New R&D rules

CONSUMABLES IN RESEARCH AND DEVELOPMENT

 

The Finance Bill 2015 received Royal assent on 26 March 2015.

 

New clauses 1126A and 1126B were inserted into the Corporation Taxes Act 2009 to amend the provisions relating to R & D Tax Credit Relief.

 

Additional relief for R&D costs is an incentive for R&D activity and investment in innovation. R&D tax credits provide an enhanced deduction for expenditure on R&D, including the cost of materials and other items, such as water, fuel and power transformed or consumed in the R&D activity. R&D tax credits are very important to the motorsport industry and are widely misunderstood and often not claimed.

 

As laid out in guidelines issued by the Department for Business, Innovation and Skills

(‘BIS’), production costs are not expenditure on R&D. In practice, where R&D activity takes place in conjunction with commercial production the attribution of the cost of consumable items, as previously defined, can be uncertain.
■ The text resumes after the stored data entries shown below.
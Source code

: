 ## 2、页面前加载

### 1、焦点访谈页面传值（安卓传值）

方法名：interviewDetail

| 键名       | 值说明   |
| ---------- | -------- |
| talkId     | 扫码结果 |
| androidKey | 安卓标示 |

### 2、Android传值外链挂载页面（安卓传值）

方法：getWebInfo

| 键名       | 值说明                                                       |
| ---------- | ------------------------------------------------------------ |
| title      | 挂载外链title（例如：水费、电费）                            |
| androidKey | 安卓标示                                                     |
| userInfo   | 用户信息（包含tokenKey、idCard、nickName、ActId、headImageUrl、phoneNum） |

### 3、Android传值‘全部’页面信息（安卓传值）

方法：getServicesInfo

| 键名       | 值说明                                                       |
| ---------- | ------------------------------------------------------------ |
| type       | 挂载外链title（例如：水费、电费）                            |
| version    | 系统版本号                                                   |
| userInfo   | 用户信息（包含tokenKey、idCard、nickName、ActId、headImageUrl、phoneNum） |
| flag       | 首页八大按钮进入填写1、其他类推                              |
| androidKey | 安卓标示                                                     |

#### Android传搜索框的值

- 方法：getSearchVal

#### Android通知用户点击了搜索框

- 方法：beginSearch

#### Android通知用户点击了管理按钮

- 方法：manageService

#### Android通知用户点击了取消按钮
This has led to claims for relief for costs in respect of materials and other items used in the production of goods effectively indistinguishable from normal commercial products.

 

The new clauses 1126A and 1126B restrict the expenditure in respect of consumable items that qualifies for research and development (‘R&D’) tax credits. In the circumstances where a company sells or otherwise transfers ownership of the products of its R&D activity as part of its ordinarybusiness then the cost of materials that go to make up those products is excluded from expenditure qualifying for relief.

This restriction will apply to expenditure incurred on or after 1 April 2015 say Harris & Co motorsport accountants.